Saved entries:
○ ○ ○
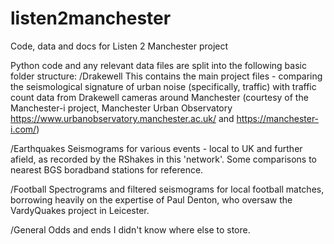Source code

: # listen2manchester
Code, data and docs for Listen 2 Manchester project

Python code and any relevant data files are split into the following basic folder structure:
/Drakewell 
This contains the main project files - comparing the seismological signature of urban noise (specifically, traffic) 
with traffic count data from Drakewell cameras around Manchester (courtesy of the Manchester-i project, Manchester 
Urban Observatory https://www.urbanobservatory.manchester.ac.uk/ and https://manchester-i.com/)

/Earthquakes
Seismograms for various events - local to UK and further afield, as recorded by the RShakes in this 'network'. Some 
comparisons to nearest BGS boradband stations for reference. 

/Football
Spectrograms and filtered seismograms for local football matches, borrowing heavily on the expertise of Paul Denton, 
who oversaw the VardyQuakes project in Leicester. 

/General
Odds and ends I didn't know where else to store.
○ ○ ○
WHAT THE TASK ASKS: Copy the lines above that hold the word "local".

EXERCISE ANSWER:
Seismograms for various events - local to UK and further afield, as recorded by the RShakes in this 'network'. Some 
Spectrograms and filtered seismograms for local football matches, borrowing heavily on the expertise of Paul Denton, 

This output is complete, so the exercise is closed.